What you are asked to do
Once the pictures are removed, restate the data below word for word.

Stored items
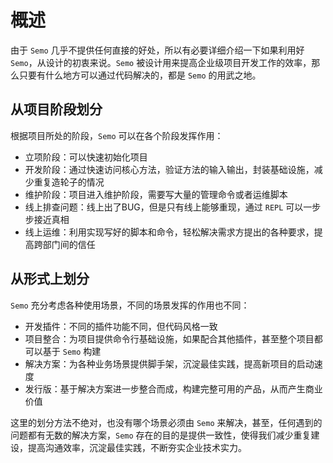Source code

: # 概述

由于 `Semo` 几乎不提供任何直接的好处，所以有必要详细介绍一下如果利用好 `Semo`，从设计的初衷来说。`Semo` 被设计用来提高企业级项目开发工作的效率，那么只要有什么地方可以通过代码解决的，都是 `Semo` 的用武之地。

## 从项目阶段划分

根据项目所处的阶段，`Semo` 可以在各个阶段发挥作用：

- 立项阶段：可以快速初始化项目
- 开发阶段：通过快速访问核心方法，验证方法的输入输出，封装基础设施，减少重复造轮子的情况
- 维护阶段：项目进入维护阶段，需要写大量的管理命令或者运维脚本
- 线上排查问题：线上出了BUG，但是只有线上能够重现，通过 `REPL` 可以一步步接近真相
- 线上运维：利用实现写好的脚本和命令，轻松解决需求方提出的各种要求，提高跨部门间的信任

## 从形式上划分

`Semo` 充分考虑各种使用场景，不同的场景发挥的作用也不同：

- 开发插件：不同的插件功能不同，但代码风格一致
- 项目整合：为项目提供命令行基础设施，如果配合其他插件，甚至整个项目都可以基于 `Semo` 构建
- 解决方案：为各种业务场景提供脚手架，沉淀最佳实践，提高新项目的启动速度
- 发行版：基于解决方案进一步整合而成，构建完整可用的产品，从而产生商业价值

这里的划分方法不绝对，也没有哪个场景必须由 `Semo` 来解决，甚至，任何遇到的问题都有无数的解决方案，`Semo` 存在的目的是提供一致性，使得我们减少重复建设，提高沟通效率，沉淀最佳实践，不断夯实企业技术实力。

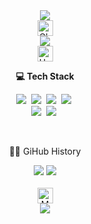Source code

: <div align="center">
  <a href="https://blog.naver.com/gonbi91">
<img src="https://capsule-render.vercel.app/api?type=waving&color=BDBDC8&height=150&section=header&text=😊Welcome!%20🂿&fontSize=40&animation=blinking" />
</a>
</div>
<div align="center">
  <img src="https://raw.githubusercontent.com/Tarikul-Islam-Anik/Animated-Fluent-Emojis/master/Emojis/Smilies/Ghost.png" alt="Ghost" width="25" height="25" />
</div>
<div align="center">
   <img src="https://readme-typing-svg.demolab.com/?lines=　　　　　✨만나서 반갑습니다!🙋‍♂️;　　　　　　✨모두+행복하세요🤩" />
</div>
<div align="center">
<img src="https://raw.githubusercontent.com/Tarikul-Islam-Anik/Animated-Fluent-Emojis/master/Emojis/Smilies/Hugging%20Face.png" alt="Hugging Face" width="25" height="25" />
</div>
<p align="center"><b>💻 Tech Stack</b></p>
<p align="center">
  <img src="https://img.shields.io/badge/C%23-239120?style=for-the-badge&logo=c-sharp&logoColor=white"/></a>&nbsp
  <img src="https://img.shields.io/badge/HTML-E34F26?style=flat-square&logo=HTML5&logoColor=white"/></a>&nbsp
  <img src="https://img.shields.io/badge/CSS-1572B6?style=flat-square&logo=css3&logoColor=white"/></a>&nbsp
  <img src="https://img.shields.io/badge/Git-F05032?style=flat-square&logo=Git&logoColor=white"/></a>&nbsp
  <br />
  <img src="https://img.shields.io/badge/Javascript-ffb13b?style=flat-square&logo=javascript&logoColor=white"/></a>&nbsp
  <img src="https://img.shields.io/badge/Node.js-339933?style=flat-square&logo=Node.js&logoColor=white"/></a>&nbsp
</p>
<br />
<p align="center">
  👨‍💻 GiHub History
</p>
<div align="center">
<img src="https://github-readme-stats.vercel.app/api/top-langs/?username=ckk914"/>
<img src="https://github-readme-stats.vercel.app/api?username=ckk914"/>
</div>
<br/>
<div align="center">
<img src="https://raw.githubusercontent.com/Tarikul-Islam-Anik/Animated-Fluent-Emojis/master/Emojis/Smilies/Money-Mouth%20Face.png" alt="Money-Mouth Face" width="25" height="25" />
<br/>
  
<img src="https://readme-typing-svg.demolab.com/?lines=　　　　　　　　🐒..........;　　　　　　　　..........🐒" />
</div>

<!--
**ckk914/ckk914** is a ✨ _special_ ✨ repository because its `README.md` (this file) appears on your GitHub profile.

Here are some ideas to get you started:

- 🔭 I’m currently working on ...
- 🌱 I’m currently learning ...
- 👯 I’m looking to collaborate on ...
- 🤔 I’m looking for help with ...
- 💬 Ask me about ...
- 📫 How to reach me: ...
- 😄 Pronouns: ...
- ⚡ Fun fact: ...
-->
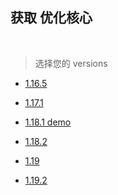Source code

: ## 获取 优化核心

<br />

> 选择您的 versions

- [1.16.5](1.16.5.md)

- [1.17.1](1.17.1.md)

- [1.18.1 demo](1.18.1_warning.md)

- [1.18.2](1.18.2.md)

- [1.19](1.19.md)

- [1.19.2](1.19.2.md)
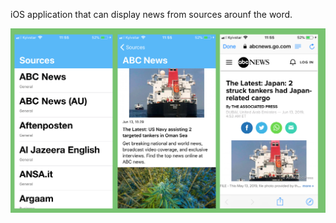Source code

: iOS application that can display news from sources arounf the word. 

![alt text](https://github.com/MykolaMatsko/Newspaper/blob/master/3.jpg)
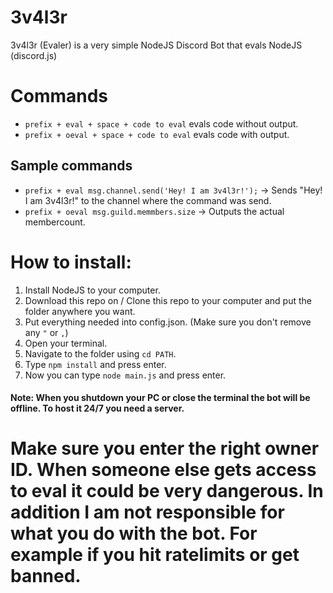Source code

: # 3v4l3r
3v4l3r (Evaler) is a very simple NodeJS Discord Bot that evals NodeJS (discord.js)

# Commands
 - `prefix + eval + space + code to eval` evals code without output.
 - `prefix + oeval + space + code to eval` evals code with output.

## Sample commands
 - `prefix + eval msg.channel.send('Hey! I am 3v4l3r!');` -> Sends "Hey! I am 3v4l3r!" to the channel where the command was send.
 - `prefix + oeval msg.guild.memmbers.size` -> Outputs the actual membercount.
 
 # How to install:
1. Install NodeJS to your computer.
2. Download this repo on / Clone this repo to your computer and put the folder anywhere you want.
3. Put everything needed into config.json. (Make sure you don't remove any `"` or `,`)
4. Open your terminal.
5. Navigate to the folder using `cd PATH`.
6. Type `npm install` and press enter.
7. Now you can type `node main.js` and press enter.
#### Note: When you shutdown your PC or close the terminal the bot will be offline. To host it 24/7 you need a server.

# Make sure you enter the right owner ID. When someone else gets access to eval it could be very dangerous. In addition I am not responsible for what you do with the bot. For example if you hit ratelimits or get banned.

Answer space
Source code

: # 概述

由于 `Semo` 几乎不提供任何直接的好处，所以有必要详细介绍一下如果利用好 `Semo`，从设计的初衷来说。`Semo` 被设计用来提高企业级项目开发工作的效率，那么只要有什么地方可以通过代码解决的，都是 `Semo` 的用武之地。

## 从项目阶段划分

根据项目所处的阶段，`Semo` 可以在各个阶段发挥作用：

- 立项阶段：可以快速初始化项目
- 开发阶段：通过快速访问核心方法，验证方法的输入输出，封装基础设施，减少重复造轮子的情况
- 维护阶段：项目进入维护阶段，需要写大量的管理命令或者运维脚本
- 线上排查问题：线上出了BUG，但是只有线上能够重现，通过 `REPL` 可以一步步接近真相
- 线上运维：利用实现写好的脚本和命令，轻松解决需求方提出的各种要求，提高跨部门间的信任

## 从形式上划分

`Semo` 充分考虑各种使用场景，不同的场景发挥的作用也不同：

- 开发插件：不同的插件功能不同，但代码风格一致
- 项目整合：为项目提供命令行基础设施，如果配合其他插件，甚至整个项目都可以基于 `Semo` 构建
- 解决方案：为各种业务场景提供脚手架，沉淀最佳实践，提高新项目的启动速度
- 发行版：基于解决方案进一步整合而成，构建完整可用的产品，从而产生商业价值

这里的划分方法不绝对，也没有哪个场景必须由 `Semo` 来解决，甚至，任何遇到的问题都有无数的解决方案，`Semo` 存在的目的是提供一致性，使得我们减少重复建设，提高沟通效率，沉淀最佳实践，不断夯实企业技术实力。

Source code

: <div align="center">
  <a href="https://blog.naver.com/gonbi91">
<img src="https://capsule-render.vercel.app/api?type=waving&color=BDBDC8&height=150&section=header&text=😊Welcome!%20🂿&fontSize=40&animation=blinking" />
</a>
</div>
<div align="center">
  <img src="https://raw.githubusercontent.com/Tarikul-Islam-Anik/Animated-Fluent-Emojis/master/Emojis/Smilies/Ghost.png" alt="Ghost" width="25" height="25" />
</div>
<div align="center">
   <img src="https://readme-typing-svg.demolab.com/?lines=　　　　　✨만나서 반갑습니다!🙋‍♂️;　　　　　　✨모두+행복하세요🤩" />
</div>
<div align="center">
<img src="https://raw.githubusercontent.com/Tarikul-Islam-Anik/Animated-Fluent-Emojis/master/Emojis/Smilies/Hugging%20Face.png" alt="Hugging Face" width="25" height="25" />
</div>
<p align="center"><b>💻 Tech Stack</b></p>
<p align="center">
  <img src="https://img.shields.io/badge/C%23-239120?style=for-the-badge&logo=c-sharp&logoColor=white"/></a>&nbsp
  <img src="https://img.shields.io/badge/HTML-E34F26?style=flat-square&logo=HTML5&logoColor=white"/></a>&nbsp
  <img src="https://img.shields.io/badge/CSS-1572B6?style=flat-square&logo=css3&logoColor=white"/></a>&nbsp
  <img src="https://img.shields.io/badge/Git-F05032?style=flat-square&logo=Git&logoColor=white"/></a>&nbsp
  <br />
  <img src="https://img.shields.io/badge/Javascript-ffb13b?style=flat-square&logo=javascript&logoColor=white"/></a>&nbsp
  <img src="https://img.shields.io/badge/Node.js-339933?style=flat-square&logo=Node.js&logoColor=white"/></a>&nbsp
</p>
<br />
<p align="center">
  👨‍💻 GiHub History
</p>
<div align="center">
<img src="https://github-readme-stats.vercel.app/api/top-langs/?username=ckk914"/>
<img src="https://github-readme-stats.vercel.app/api?username=ckk914"/>
</div>
<br/>
<div align="center">
<img src="https://raw.githubusercontent.com/Tarikul-Islam-Anik/Animated-Fluent-Emojis/master/Emojis/Smilies/Money-Mouth%20Face.png" alt="Money-Mouth Face" width="25" height="25" />
<br/>
  
<img src="https://readme-typing-svg.demolab.com/?lines=　　　　　　　　🐒..........;　　　　　　　　..........🐒" />
</div>

<!--
**ckk914/ckk914** is a ✨ _special_ ✨ repository because its `README.md` (this file) appears on your GitHub profile.

Here are some ideas to get you started:

- 🔭 I’m currently working on ...
- 🌱 I’m currently learning ...
- 👯 I’m looking to collaborate on ...
- 🤔 I’m looking for help with ...
- 💬 Ask me about ...
- 📫 How to reach me: ...
- 😄 Pronouns: ...
- ⚡ Fun fact: ...
-->
Source code

: ## 获取 优化核心

<br />

> 选择您的 versions

- [1.16.5](1.16.5.md)

- [1.17.1](1.17.1.md)

- [1.18.1 demo](1.18.1_warning.md)

- [1.18.2](1.18.2.md)

- [1.19](1.19.md)

- [1.19.2](1.19.2.md)
Source code

: iOS application that can display news from sources arounf the word. 

![alt text](https://github.com/MykolaMatsko/Newspaper/blob/master/3.jpg)
Source code

: # 3v4l3r
3v4l3r (Evaler) is a very simple NodeJS Discord Bot that evals NodeJS (discord.js)

# Commands
 - `prefix + eval + space + code to eval` evals code without output.
 - `prefix + oeval + space + code to eval` evals code with output.

## Sample commands
 - `prefix + eval msg.channel.send('Hey! I am 3v4l3r!');` -> Sends "Hey! I am 3v4l3r!" to the channel where the command was send.
 - `prefix + oeval msg.guild.memmbers.size` -> Outputs the actual membercount.
 
 # How to install:
1. Install NodeJS to your computer.
2. Download this repo on / Clone this repo to your computer and put the folder anywhere you want.
3. Put everything needed into config.json. (Make sure you don't remove any `"` or `,`)
4. Open your terminal.
5. Navigate to the folder using `cd PATH`.
6. Type `npm install` and press enter.
7. Now you can type `node main.js` and press enter.
#### Note: When you shutdown your PC or close the terminal the bot will be offline. To host it 24/7 you need a server.

# Make sure you enter the right owner ID. When someone else gets access to eval it could be very dangerous. In addition I am not responsible for what you do with the bot. For example if you hit ratelimits or get banned.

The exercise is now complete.